Nebraska Correctional Center for Women
- Interactive map of Nebraska Correctional Center for Women
- Location: 1107 Recharge Road York, Nebraska;
- Status: Open
- Security class: Mixed
- Capacity: 275
- Opened: 1920
- Managed by: Nebraska Department of Correctional Services

= Nebraska Correctional Center for Women =

State correctional facility

The Nebraska Correctional Center for Women (NCCW) is a state correctional facility for the Nebraska Department of Correctional Services. Located in Baker Precinct, York County, Nebraska, just west of York, it is the only secure state facility to house adult women.

Created by an act of the Nebraska State Legislature establishing the "State Reformatory for Women." The original facility opened in May 1920 and consisted of a two-story house that was used as an inmate and staff residence. The facility was a working dairy farm. The inmates assisted with the livestock. The current institution consists of 11 buildings on 27 acre of land, secured by two security fences. NCCW houses all security classification levels of female inmates including those in its own Diagnostic and Evaluation Center (D&E) (All male new commitments are taken to the Nebraska Diagnostic and Evaluation Center located in Lincoln).
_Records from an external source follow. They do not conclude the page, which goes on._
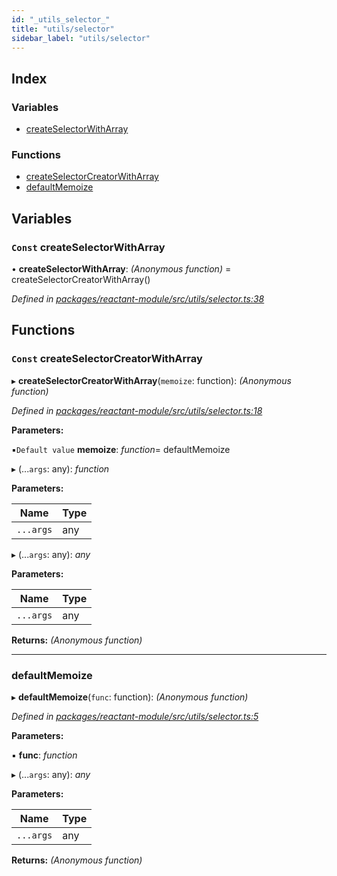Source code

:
 ```yaml
---
id: "_utils_selector_"
title: "utils/selector"
sidebar_label: "utils/selector"
---
```


## Index

### Variables

* [createSelectorWithArray](_utils_selector_.md#const-createselectorwitharray)

### Functions

* [createSelectorCreatorWithArray](_utils_selector_.md#const-createselectorcreatorwitharray)
* [defaultMemoize](_utils_selector_.md#defaultmemoize)

## Variables

### `Const` createSelectorWithArray

• **createSelectorWithArray**: *(Anonymous function)* = createSelectorCreatorWithArray()

*Defined in [packages/reactant-module/src/utils/selector.ts:38](https://github.com/unadlib/reactant/blob/03d0c8fd/packages/reactant-module/src/utils/selector.ts#L38)*

## Functions

### `Const` createSelectorCreatorWithArray

▸ **createSelectorCreatorWithArray**(`memoize`: function): *(Anonymous function)*

*Defined in [packages/reactant-module/src/utils/selector.ts:18](https://github.com/unadlib/reactant/blob/03d0c8fd/packages/reactant-module/src/utils/selector.ts#L18)*

**Parameters:**

▪`Default value`  **memoize**: *function*= defaultMemoize

▸ (...`args`: any): *function*

**Parameters:**

Name | Type |
------ | ------ |
`...args` | any |

▸ (...`args`: any): *any*

**Parameters:**

Name | Type |
------ | ------ |
`...args` | any |

**Returns:** *(Anonymous function)*

___

###  defaultMemoize

▸ **defaultMemoize**(`func`: function): *(Anonymous function)*

*Defined in [packages/reactant-module/src/utils/selector.ts:5](https://github.com/unadlib/reactant/blob/03d0c8fd/packages/reactant-module/src/utils/selector.ts#L5)*

**Parameters:**

▪ **func**: *function*

▸ (...`args`: any): *any*

**Parameters:**

Name | Type |
------ | ------ |
`...args` | any |

**Returns:** *(Anonymous function)*
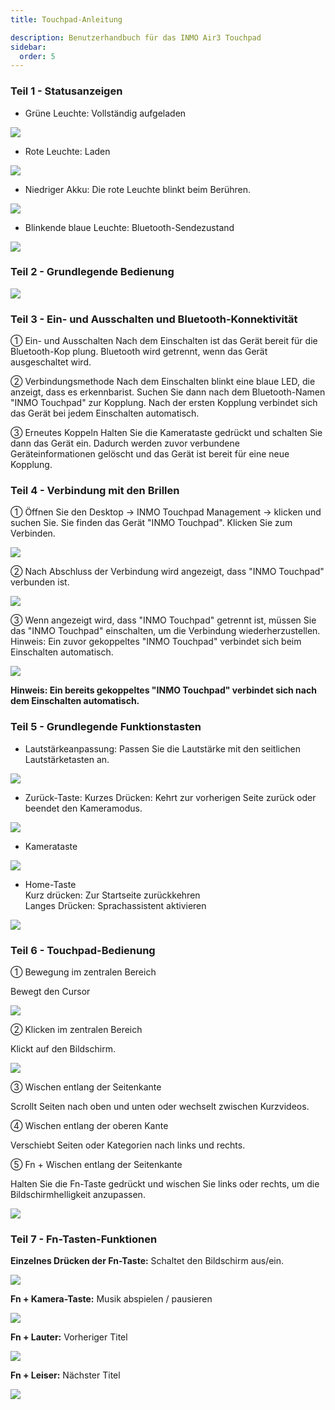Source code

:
 ```yaml
---
title: Touchpad-Anleitung 

description: Benutzerhandbuch für das INMO Air3 Touchpad
sidebar:
  order: 5
---
```


### Teil 1 - Statusanzeigen  
  
* Grüne Leuchte: Vollständig aufgeladen  

![](public/images/air3/inmo-touchpad-user-manual-1.png)

* Rote Leuchte: Laden

![](public/images/air3/inmo-touchpad-user-manual-2.png)

* Niedriger Akku: Die rote Leuchte blinkt beim Berühren.  

![](public/images/air3/inmo-touchpad-user-manual-3.png)

* Blinkende blaue Leuchte: Bluetooth-Sendezustand  

![](public/images/air3/inmo-touchpad-user-manual-4.png)


### Teil 2 - Grundlegende Bedienung

![](public/images/air3/de/inmo-touchpad-user-manual-5.png)


### Teil 3 - Ein- und Ausschalten und Bluetooth-Konnektivität

① Ein- und Ausschalten 
Nach dem Einschalten ist das Gerät bereit für die Bluetooth-Kop plung. Bluetooth wird getrennt, wenn das Gerät ausgeschaltet wird.
  
② Verbindungsmethode 
Nach dem Einschalten blinkt eine blaue LED, die anzeigt, dass es erkennbarist. Suchen Sie dann nach dem Bluetooth-Namen "INMO Touchpad" zur Kopplung. Nach der ersten Kopplung verbindet sich das Gerät bei jedem Einschalten automatisch. 

③ Erneutes Koppeln 
Halten Sie die Kamerataste gedrückt und schalten Sie dann das Gerät ein. Dadurch werden zuvor verbundene Geräteinformationen gelöscht und das Gerät ist bereit für eine neue Kopplung.
  
  
### Teil 4 - Verbindung mit den Brillen  
  
① Öffnen Sie den Desktop -> INMO Touchpad Management -> klicken und suchen Sie. Sie finden das Gerät "INMO Touchpad". Klicken Sie zum Verbinden.

![](public/images/air3/inmo-touchpad-user-manual-6.png)

② Nach Abschluss der Verbindung wird angezeigt, dass "INMO Touchpad" verbunden ist.  

![](public/images/air3/de/inmo-touchpad-user-manual-7.jpg)

③ Wenn angezeigt wird, dass "INMO Touchpad" getrennt ist, müssen Sie das "INMO Touchpad" einschalten, um die Verbindung wiederherzustellen. Hinweis: Ein zuvor gekoppeltes "INMO Touchpad" verbindet sich beim Einschalten automatisch.   

![](public/images/air3/de/inmo-touchpad-user-manual-8.jpg)

**Hinweis: Ein bereits gekoppeltes "INMO Touchpad" verbindet sich nach dem Einschalten automatisch.**  


### Teil 5 - Grundlegende Funktionstasten
  
* Lautstärkeanpassung: Passen Sie die Lautstärke mit den seitlichen Lautstärketasten an. 

![](public/images/air3/inmo-touchpad-user-manual-9.png)

* Zurück-Taste: Kurzes Drücken: Kehrt zur vorherigen Seite zurück oder beendet den Kameramodus. 

![](public/images/air3/inmo-touchpad-user-manual-10.png)

* Kamerataste

![](public/images/air3/de/inmo-touchpad-user-manual-11.png)

* Home-Taste  
Kurz drücken: Zur Startseite zurückkehren  
Langes Drücken: Sprachassistent aktivieren 

![](public/images/air3/inmo-touchpad-user-manual-12.png)

### Teil 6 - Touchpad-Bedienung 

① Bewegung im zentralen Bereich &#x20;

&#x20;   Bewegt den Cursor

![](public/images/air3/inmo-touchpad-user-manual-13.png)

② Klicken im zentralen Bereich&#x20;

&#x20;   Klickt auf den Bildschirm. 

![](public/images/air3/inmo-touchpad-user-manual-14.png)

③ Wischen entlang der Seitenkante &#x20;

&#x20;   Scrollt Seiten nach oben und unten oder wechselt zwischen Kurzvideos. 

④ Wischen entlang der oberen Kante&#x20;

&#x20;   Verschiebt Seiten oder Kategorien nach links und rechts.  

⑤ Fn + Wischen entlang der Seitenkante  &#x20;

&#x20;   Halten Sie die Fn-Taste gedrückt und wischen Sie links oder rechts, um die Bildschirmhelligkeit anzupassen.  

![](public/images/air3/inmo-touchpad-user-manual-15.png)

### Teil 7 - Fn-Tasten-Funktionen
  
**Einzelnes Drücken der Fn-Taste:** 
Schaltet den Bildschirm aus/ein.


![](public/images/air3/inmo-touchpad-user-manual-16.png)

**Fn + Kamera-Taste:** 
Musik abspielen / pausieren   


![](public/images/air3/inmo-touchpad-user-manual-17.png)

**Fn + Lauter:** 
Vorheriger Titel  


![](public/images/air3/inmo-touchpad-user-manual-18.png)


**Fn + Leiser:** 
Nächster Titel   


![](public/images/air3/inmo-touchpad-user-manual-19.png)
The NCCW D&E houses all new commitments. The average stay of a new commitment in the NCCW D&E is 30 days. This allows the inmate time to adjust to the institution and to learn about the institution's programs, rules, and regulations. During the evaluation period staff develop a personalized classification plan for the inmate.

NCCW has been accredited by the American Correctional Association since 1981.

- Security Levels: NCCW houses all classifications levels of female inmates including new commitments, court-ordered evaluators, and safe-keepers from county facilities.
- Average Population: 281
- Number of Staff: 116
- Cost per Inmate per Year: $29,417.00

==Notable inmates==
- Caril Ann Fugate, spree killer, paroled in 1976 after 18 years in the facility
- Shanna “Liz” Golyar, murdered Cari Farver in 2012.
- Bailey Boswell, murdered Sydney Loofe in 2017.